Numerous administration officials have said they want temporary immigration restrictions to extend for weeks, months, or years after coronavirus is contained.

The Trump administration is poised to enact an immigration crackdown under the pretense of controlling novel coronavirus.

The Wall Street Journal reports that the White House is abuzz with rumors of impending reform. Anonymous officials with knowledge of the president’s plans say that Trump, along with his senior advisers, are hoping the pandemic may present an opportunity to finally put some of the commander-in-chief’s long-shelved policies in place.

They’re operating under the belief, it seems, that the American public will be unusually receptive to immigration restrictions amidst the ongoing coronavirus outbreak.

But the Trump administration isn’t just going after undocumented immigrants: it’s considering restricting or outright suspend certain classes of temporary, work-based visas. Trump’s advisers are purportedly collaborating on an executive order that would focus on H-1B and H-2 visa classifications. It may also target student visas, which often come with short-term work authorizations.

The executive order, if put into effect, would act as a sort of follow-up to an April mandate which prevents new immigrants from entering the United States for at least 60 days. That executive order adds the Wall Street Journal, prohibits even the entrance of U.S. citizens’ family members.

White House Senior Adviser Stephen Miller is often credited as being a driving force behind many of the White House’s anti-immigrant measures. Image via Wikimedia Commons/Flickr. Photo by Gage Skidmore. (CCA-BY-3.0).

While all of the administration’s measures are supposed to be temporary, they could be extended or expanded—possibly for years, depending on whether President Trump retains the White House in November.

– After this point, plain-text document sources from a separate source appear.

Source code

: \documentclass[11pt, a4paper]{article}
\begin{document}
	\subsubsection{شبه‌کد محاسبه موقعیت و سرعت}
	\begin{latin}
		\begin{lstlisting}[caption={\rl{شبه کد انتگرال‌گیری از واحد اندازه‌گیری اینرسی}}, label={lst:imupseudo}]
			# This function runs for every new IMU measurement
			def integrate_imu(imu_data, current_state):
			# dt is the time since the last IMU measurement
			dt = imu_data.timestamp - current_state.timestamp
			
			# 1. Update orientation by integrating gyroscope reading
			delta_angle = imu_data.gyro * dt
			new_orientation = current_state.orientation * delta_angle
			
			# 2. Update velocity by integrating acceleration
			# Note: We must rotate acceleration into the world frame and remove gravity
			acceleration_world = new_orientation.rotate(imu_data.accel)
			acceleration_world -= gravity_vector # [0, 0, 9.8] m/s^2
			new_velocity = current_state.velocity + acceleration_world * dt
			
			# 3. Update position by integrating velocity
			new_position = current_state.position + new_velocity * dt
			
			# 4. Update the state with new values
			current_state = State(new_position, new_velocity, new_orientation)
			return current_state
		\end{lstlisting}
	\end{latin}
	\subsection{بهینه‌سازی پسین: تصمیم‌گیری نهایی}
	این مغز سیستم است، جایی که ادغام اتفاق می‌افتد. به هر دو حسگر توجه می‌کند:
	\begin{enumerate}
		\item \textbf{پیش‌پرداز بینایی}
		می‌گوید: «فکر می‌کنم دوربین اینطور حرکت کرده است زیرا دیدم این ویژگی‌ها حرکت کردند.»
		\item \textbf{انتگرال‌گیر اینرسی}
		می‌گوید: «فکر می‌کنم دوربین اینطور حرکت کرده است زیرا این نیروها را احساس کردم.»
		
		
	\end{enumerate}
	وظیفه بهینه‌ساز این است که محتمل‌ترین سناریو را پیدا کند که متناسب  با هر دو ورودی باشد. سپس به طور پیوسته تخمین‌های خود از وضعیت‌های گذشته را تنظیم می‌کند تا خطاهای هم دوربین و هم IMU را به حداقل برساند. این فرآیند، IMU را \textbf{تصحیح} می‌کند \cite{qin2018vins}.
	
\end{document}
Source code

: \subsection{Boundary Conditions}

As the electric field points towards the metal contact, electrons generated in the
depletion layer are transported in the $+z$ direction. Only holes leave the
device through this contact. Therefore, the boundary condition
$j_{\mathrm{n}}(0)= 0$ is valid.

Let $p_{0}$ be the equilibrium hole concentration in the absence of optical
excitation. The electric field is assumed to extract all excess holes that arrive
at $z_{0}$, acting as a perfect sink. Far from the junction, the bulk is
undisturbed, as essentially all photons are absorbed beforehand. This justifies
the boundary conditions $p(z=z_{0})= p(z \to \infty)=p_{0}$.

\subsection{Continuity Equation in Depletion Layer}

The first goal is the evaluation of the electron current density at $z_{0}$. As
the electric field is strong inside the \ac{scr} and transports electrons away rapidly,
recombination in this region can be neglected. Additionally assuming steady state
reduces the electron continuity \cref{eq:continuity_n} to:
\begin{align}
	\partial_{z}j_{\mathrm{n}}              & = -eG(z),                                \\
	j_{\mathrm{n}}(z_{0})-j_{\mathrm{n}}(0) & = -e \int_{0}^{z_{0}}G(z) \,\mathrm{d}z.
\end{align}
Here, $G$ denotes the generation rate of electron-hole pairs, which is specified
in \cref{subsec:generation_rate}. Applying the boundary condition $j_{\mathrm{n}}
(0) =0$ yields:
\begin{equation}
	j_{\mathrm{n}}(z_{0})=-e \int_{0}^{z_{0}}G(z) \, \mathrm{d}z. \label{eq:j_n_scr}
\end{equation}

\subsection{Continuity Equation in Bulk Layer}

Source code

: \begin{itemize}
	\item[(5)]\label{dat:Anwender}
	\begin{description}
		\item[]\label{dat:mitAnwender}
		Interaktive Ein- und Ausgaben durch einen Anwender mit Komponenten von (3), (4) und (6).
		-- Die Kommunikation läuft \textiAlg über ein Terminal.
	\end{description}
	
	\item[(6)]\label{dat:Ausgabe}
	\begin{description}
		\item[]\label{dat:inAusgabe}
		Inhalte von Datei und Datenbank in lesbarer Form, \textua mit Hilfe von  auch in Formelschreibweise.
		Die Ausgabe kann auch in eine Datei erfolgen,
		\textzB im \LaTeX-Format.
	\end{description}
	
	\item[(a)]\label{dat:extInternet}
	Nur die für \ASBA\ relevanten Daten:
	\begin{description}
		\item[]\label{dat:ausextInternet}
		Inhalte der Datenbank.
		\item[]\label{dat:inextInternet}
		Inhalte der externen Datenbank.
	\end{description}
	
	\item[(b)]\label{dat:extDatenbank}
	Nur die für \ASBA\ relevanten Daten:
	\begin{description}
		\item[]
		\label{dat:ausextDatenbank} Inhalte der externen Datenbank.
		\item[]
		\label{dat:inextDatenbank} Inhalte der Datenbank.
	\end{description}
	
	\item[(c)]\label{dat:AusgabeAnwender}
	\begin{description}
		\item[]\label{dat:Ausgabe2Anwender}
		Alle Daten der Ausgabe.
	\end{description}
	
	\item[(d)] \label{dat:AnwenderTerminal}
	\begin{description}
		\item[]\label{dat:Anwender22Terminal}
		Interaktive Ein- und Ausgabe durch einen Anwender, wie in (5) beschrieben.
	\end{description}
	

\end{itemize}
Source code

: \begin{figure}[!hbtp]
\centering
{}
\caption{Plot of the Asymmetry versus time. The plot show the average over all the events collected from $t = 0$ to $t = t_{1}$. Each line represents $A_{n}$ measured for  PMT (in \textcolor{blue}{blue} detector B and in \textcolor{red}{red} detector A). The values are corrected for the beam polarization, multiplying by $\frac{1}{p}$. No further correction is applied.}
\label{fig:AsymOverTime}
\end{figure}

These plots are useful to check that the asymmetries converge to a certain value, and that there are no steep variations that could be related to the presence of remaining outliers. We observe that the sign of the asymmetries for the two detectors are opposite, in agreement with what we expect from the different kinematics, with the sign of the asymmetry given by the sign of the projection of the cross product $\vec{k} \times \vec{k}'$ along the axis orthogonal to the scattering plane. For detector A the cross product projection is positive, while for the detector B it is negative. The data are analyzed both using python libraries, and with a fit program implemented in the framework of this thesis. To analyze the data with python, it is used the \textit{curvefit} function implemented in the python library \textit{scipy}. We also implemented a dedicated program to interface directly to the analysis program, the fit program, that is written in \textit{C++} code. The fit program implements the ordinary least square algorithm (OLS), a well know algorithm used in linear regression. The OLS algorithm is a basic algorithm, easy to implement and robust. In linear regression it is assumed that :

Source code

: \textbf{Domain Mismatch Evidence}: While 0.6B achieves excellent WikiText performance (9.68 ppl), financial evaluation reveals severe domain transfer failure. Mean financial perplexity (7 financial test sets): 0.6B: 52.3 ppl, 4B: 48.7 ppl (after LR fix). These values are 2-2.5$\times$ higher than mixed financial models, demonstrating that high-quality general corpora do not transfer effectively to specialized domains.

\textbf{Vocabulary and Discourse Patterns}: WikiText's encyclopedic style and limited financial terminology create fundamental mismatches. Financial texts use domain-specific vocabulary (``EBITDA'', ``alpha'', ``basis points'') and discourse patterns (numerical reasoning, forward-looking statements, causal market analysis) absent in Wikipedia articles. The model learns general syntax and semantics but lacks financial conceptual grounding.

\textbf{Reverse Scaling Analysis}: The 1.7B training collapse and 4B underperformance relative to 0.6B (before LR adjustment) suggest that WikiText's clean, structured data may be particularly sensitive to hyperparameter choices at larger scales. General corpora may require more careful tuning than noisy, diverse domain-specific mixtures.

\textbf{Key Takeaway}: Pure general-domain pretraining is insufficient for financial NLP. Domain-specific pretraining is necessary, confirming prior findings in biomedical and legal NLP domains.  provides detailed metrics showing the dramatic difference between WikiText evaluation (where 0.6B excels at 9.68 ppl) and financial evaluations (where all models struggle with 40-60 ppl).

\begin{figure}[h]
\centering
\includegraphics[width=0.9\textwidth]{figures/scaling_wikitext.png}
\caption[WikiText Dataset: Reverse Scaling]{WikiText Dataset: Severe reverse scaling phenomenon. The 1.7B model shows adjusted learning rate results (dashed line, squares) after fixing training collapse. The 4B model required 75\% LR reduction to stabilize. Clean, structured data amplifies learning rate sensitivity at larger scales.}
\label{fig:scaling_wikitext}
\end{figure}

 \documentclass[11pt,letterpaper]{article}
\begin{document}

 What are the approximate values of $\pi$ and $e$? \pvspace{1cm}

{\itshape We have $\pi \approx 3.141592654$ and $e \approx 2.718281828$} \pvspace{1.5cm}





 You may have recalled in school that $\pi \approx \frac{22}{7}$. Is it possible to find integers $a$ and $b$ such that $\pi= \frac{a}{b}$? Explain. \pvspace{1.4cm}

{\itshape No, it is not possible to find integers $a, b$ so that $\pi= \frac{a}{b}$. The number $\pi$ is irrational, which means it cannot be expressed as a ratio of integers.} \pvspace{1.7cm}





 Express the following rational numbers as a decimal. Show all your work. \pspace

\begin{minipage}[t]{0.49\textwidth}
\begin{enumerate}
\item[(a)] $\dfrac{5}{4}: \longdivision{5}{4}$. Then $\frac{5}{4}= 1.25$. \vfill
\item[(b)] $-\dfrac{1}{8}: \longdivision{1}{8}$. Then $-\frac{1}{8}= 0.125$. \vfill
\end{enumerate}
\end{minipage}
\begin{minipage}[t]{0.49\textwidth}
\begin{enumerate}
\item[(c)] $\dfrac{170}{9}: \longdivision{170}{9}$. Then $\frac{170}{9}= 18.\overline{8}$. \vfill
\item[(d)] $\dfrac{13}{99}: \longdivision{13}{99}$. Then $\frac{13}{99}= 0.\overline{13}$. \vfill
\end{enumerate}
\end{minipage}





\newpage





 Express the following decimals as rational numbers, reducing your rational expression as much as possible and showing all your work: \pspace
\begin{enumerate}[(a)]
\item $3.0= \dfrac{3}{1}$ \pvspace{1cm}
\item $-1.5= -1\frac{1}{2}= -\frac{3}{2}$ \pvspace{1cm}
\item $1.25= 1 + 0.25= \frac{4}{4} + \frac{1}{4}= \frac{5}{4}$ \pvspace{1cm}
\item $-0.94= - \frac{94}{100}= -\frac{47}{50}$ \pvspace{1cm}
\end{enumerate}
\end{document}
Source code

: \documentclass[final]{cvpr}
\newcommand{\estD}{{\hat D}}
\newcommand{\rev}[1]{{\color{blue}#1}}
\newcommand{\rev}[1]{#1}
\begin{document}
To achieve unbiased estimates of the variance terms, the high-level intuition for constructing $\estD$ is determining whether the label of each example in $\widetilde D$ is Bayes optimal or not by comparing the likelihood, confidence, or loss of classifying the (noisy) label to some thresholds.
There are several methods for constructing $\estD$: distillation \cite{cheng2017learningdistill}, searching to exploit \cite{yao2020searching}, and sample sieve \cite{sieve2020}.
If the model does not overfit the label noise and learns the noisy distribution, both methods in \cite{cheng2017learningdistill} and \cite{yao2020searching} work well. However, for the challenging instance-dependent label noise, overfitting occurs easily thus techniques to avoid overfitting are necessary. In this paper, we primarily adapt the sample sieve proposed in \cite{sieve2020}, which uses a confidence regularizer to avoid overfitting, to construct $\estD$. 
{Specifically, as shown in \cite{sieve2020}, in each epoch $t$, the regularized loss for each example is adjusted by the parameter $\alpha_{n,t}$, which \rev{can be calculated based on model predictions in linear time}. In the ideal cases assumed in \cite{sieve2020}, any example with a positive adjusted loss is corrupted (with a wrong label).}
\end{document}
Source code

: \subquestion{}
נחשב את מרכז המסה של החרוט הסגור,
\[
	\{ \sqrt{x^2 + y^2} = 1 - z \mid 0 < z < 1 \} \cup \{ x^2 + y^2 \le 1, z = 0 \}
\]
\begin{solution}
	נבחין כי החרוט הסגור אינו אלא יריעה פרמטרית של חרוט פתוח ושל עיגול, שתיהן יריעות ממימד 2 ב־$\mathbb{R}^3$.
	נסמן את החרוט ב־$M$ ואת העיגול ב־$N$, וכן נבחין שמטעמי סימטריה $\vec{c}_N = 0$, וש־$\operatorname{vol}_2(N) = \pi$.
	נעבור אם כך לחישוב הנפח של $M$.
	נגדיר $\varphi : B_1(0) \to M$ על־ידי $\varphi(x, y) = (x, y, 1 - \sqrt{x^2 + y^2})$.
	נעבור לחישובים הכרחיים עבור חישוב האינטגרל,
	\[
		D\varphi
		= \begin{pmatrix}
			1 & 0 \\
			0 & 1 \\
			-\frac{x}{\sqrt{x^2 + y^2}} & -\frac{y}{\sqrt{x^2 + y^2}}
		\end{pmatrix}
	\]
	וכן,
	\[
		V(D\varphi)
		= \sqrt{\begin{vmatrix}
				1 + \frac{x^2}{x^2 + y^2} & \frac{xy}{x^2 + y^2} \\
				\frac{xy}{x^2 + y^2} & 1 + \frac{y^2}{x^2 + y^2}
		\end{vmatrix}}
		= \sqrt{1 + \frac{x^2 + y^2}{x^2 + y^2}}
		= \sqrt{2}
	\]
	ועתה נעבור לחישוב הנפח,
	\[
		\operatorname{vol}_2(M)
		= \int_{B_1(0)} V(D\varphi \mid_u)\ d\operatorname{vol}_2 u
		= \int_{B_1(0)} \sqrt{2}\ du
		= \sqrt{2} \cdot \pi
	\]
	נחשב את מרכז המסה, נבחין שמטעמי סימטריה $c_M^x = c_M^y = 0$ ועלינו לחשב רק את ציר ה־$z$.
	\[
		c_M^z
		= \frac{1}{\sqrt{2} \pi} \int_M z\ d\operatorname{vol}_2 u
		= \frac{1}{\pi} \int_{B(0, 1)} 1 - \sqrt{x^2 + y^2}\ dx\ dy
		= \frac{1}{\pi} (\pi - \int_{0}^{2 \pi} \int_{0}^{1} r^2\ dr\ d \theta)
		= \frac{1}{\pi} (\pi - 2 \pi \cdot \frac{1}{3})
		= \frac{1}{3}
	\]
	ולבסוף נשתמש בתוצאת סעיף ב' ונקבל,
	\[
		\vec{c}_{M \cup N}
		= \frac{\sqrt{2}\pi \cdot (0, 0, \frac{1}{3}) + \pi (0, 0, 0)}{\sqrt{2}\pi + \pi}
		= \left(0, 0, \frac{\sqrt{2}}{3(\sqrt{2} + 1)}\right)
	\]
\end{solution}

One Department of Homeland Security official told the WSJ that some government officials want visa restrictions to last at least until a coronavirus vaccine can be developed.

“If we are taking actions on immigration that help improve public health, help improve the economy, help improve jobs, it’s a vindication or validation that the president was right since day one,” the official said.

And the administration’s calculus appears well-timed: polling shown that, although most Americans aren’t anti-immigration, a majority want foreign entries into the U.S. curbed until coronavirus can be controlled.

Arkansas Sen. Tom Cotton—referred to by the Journal as an “immigration hard-liner”—has been pressing the president to ensure immigration prohibitions are left in place for as long as they possibly can.

“I think circumstances may call for permanency or effective permanency in the months and years ahead,” Cotton said.

Cotton, along with other congressional conservatives, wants to see guest-worker visas suspended for at least a year, “or until unemployment has returned to normal levels.”

CNN suggests that that right-wing attempts to limit immigration are an extension of long-term plans to do the same. White House senior policy adviser Stephen Miller, for instance—well-known as the architect of some of Washington’s most heinous immigration policies, including family separations at the U.S.-Mexico border—has a history of using illness as an excuse to petition for immigration cuts.

Miller, says CNN, previously tried to use highly localized influenza and mumps outbreaks to close America’s borders.

Nevertheless, some administration officials insist that any big changes in the coming month are strictly related to public health—and have nothing to do with Trump’s particularly cynical brand of politics.

Acting Customs and Border Protection Commissioner Mark Morgan, for example, told CNN that his agency has been using public health guidance to rapidly deport migrants apprehended along the southern border.

But Morgan says the CBP’s activity is related to public health, and not immigration enforcement. Yet he, too, hopes to see immigration restrictions stay in place—even after the United States begins returning to normalcy.

“From a public health perspective, it has been determined that still is a risk from our borders,” Morgan said, pointing to coronavirus’s spread in Mexico.